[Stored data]
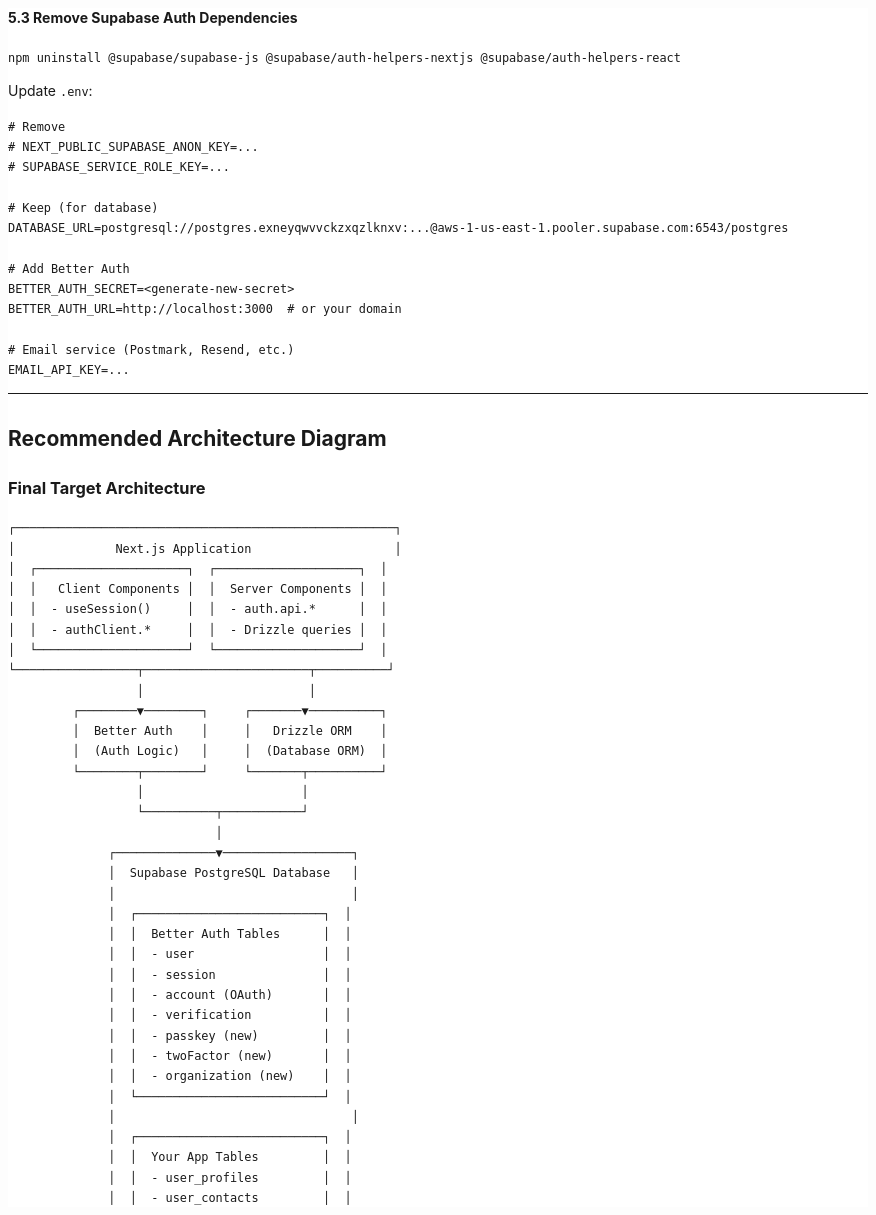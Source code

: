 #### 5.3 Remove Supabase Auth Dependencies

```bash
npm uninstall @supabase/supabase-js @supabase/auth-helpers-nextjs @supabase/auth-helpers-react
```

Update `.env`:
```env
# Remove
# NEXT_PUBLIC_SUPABASE_ANON_KEY=...
# SUPABASE_SERVICE_ROLE_KEY=...

# Keep (for database)
DATABASE_URL=postgresql://postgres.exneyqwvvckzxqzlknxv:...@aws-1-us-east-1.pooler.supabase.com:6543/postgres

# Add Better Auth
BETTER_AUTH_SECRET=<generate-new-secret>
BETTER_AUTH_URL=http://localhost:3000  # or your domain

# Email service (Postmark, Resend, etc.)
EMAIL_API_KEY=...
```

---

## Recommended Architecture Diagram

### Final Target Architecture

```
┌─────────────────────────────────────────────────────┐
│              Next.js Application                    │
│  ┌─────────────────────┐  ┌────────────────────┐  │
│  │   Client Components │  │  Server Components │  │
│  │  - useSession()     │  │  - auth.api.*      │  │
│  │  - authClient.*     │  │  - Drizzle queries │  │
│  └─────────────────────┘  └────────────────────┘  │
└─────────────────┬───────────────────────┬──────────┘
                  │                       │
         ┌────────▼────────┐     ┌───────▼──────────┐
         │  Better Auth    │     │   Drizzle ORM    │
         │  (Auth Logic)   │     │  (Database ORM)  │
         └────────┬────────┘     └───────┬──────────┘
                  │                      │
                  └──────────┬───────────┘
                             │
              ┌──────────────▼──────────────────┐
              │  Supabase PostgreSQL Database   │
              │                                 │
              │  ┌──────────────────────────┐  │
              │  │  Better Auth Tables      │  │
              │  │  - user                  │  │
              │  │  - session               │  │
              │  │  - account (OAuth)       │  │
              │  │  - verification          │  │
              │  │  - passkey (new)         │  │
              │  │  - twoFactor (new)       │  │
              │  │  - organization (new)    │  │
              │  └──────────────────────────┘  │
              │                                 │
              │  ┌──────────────────────────┐  │
              │  │  Your App Tables         │  │
              │  │  - user_profiles         │  │
              │  │  - user_contacts         │  │
```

- Directions -
A word-for-word copy of all the data is required, minus the pictures.

- Exercise output -
Source code

: #### 5.3 Remove Supabase Auth Dependencies

```bash
npm uninstall @supabase/supabase-js @supabase/auth-helpers-nextjs @supabase/auth-helpers-react
```

Update `.env`:
```env
# Remove
# NEXT_PUBLIC_SUPABASE_ANON_KEY=...
# SUPABASE_SERVICE_ROLE_KEY=...

# Keep (for database)
DATABASE_URL=postgresql://postgres.exneyqwvvckzxqzlknxv:...@aws-1-us-east-1.pooler.supabase.com:6543/postgres

# Add Better Auth
BETTER_AUTH_SECRET=<generate-new-secret>
BETTER_AUTH_URL=http://localhost:3000  # or your domain

# Email service (Postmark, Resend, etc.)
EMAIL_API_KEY=...
```

---

## Recommended Architecture Diagram

### Final Target Architecture

```
┌─────────────────────────────────────────────────────┐
│              Next.js Application                    │
│  ┌─────────────────────┐  ┌────────────────────┐  │
│  │   Client Components │  │  Server Components │  │
│  │  - useSession()     │  │  - auth.api.*      │  │
│  │  - authClient.*     │  │  - Drizzle queries │  │
│  └─────────────────────┘  └────────────────────┘  │
└─────────────────┬───────────────────────┬──────────┘
                  │                       │
         ┌────────▼────────┐     ┌───────▼──────────┐
         │  Better Auth    │     │   Drizzle ORM    │
         │  (Auth Logic)   │     │  (Database ORM)  │
         └────────┬────────┘     └───────┬──────────┘
                  │                      │
                  └──────────┬───────────┘
                             │
              ┌──────────────▼──────────────────┐
              │  Supabase PostgreSQL Database   │
              │                                 │
              │  ┌──────────────────────────┐  │
              │  │  Better Auth Tables      │  │
              │  │  - user                  │  │
              │  │  - session               │  │
              │  │  - account (OAuth)       │  │
              │  │  - verification          │  │
              │  │  - passkey (new)         │  │
              │  │  - twoFactor (new)       │  │
              │  │  - organization (new)    │  │
              │  └──────────────────────────┘  │
              │                                 │
              │  ┌──────────────────────────┐  │
              │  │  Your App Tables         │  │
              │  │  - user_profiles         │  │
              │  │  - user_contacts         │  │
```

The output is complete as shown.